What to return is the tail of the data, from the line that contains "2015 ⸻ Julho 2016" down to the last line, copied exactly.
Segment Start: DATA SHOWN
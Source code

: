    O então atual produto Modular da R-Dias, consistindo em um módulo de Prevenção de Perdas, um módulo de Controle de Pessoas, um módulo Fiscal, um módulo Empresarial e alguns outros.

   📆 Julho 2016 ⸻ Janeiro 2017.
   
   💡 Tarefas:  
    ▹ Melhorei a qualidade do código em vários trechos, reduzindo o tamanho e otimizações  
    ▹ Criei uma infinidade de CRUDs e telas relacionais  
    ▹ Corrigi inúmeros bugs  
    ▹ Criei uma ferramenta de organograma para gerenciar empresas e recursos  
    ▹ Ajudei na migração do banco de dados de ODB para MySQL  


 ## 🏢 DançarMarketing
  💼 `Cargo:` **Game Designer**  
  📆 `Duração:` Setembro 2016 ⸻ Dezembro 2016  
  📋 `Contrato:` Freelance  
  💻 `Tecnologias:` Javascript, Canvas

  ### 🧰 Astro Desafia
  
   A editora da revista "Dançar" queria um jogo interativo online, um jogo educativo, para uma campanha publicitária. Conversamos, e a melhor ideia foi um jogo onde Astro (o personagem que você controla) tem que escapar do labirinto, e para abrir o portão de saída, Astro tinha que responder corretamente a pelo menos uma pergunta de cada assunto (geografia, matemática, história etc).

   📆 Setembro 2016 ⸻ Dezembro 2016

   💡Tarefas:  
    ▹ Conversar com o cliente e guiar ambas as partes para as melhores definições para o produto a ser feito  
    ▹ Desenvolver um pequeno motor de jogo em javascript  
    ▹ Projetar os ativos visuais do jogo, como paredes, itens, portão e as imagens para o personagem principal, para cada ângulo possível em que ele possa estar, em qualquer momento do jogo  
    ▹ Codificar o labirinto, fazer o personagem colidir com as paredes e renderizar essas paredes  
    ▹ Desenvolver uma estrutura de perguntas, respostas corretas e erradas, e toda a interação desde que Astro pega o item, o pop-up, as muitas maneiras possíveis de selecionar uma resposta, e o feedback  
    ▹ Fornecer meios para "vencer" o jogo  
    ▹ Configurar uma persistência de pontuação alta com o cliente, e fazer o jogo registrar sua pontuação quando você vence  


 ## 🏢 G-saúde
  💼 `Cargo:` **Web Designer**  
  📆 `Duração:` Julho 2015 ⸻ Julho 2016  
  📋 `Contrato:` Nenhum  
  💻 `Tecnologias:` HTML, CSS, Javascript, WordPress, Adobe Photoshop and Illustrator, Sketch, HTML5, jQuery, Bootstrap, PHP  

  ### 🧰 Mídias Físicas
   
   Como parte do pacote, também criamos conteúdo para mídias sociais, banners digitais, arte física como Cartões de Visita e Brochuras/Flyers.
Segment End: DATA SHOWN
### EXERCISE ANSWER
  📆 `Duração:` Julho 2015 ⸻ Julho 2016  
  📋 `Contrato:` Nenhum  
  💻 `Tecnologias:` HTML, CSS, Javascript, WordPress, Adobe Photoshop and Illustrator, Sketch, HTML5, jQuery, Bootstrap, PHP  

  ### 🧰 Mídias Físicas
   
   Como parte do pacote, também criamos conteúdo para mídias sociais, banners digitais, arte física como Cartões de Visita e Brochuras/Flyers.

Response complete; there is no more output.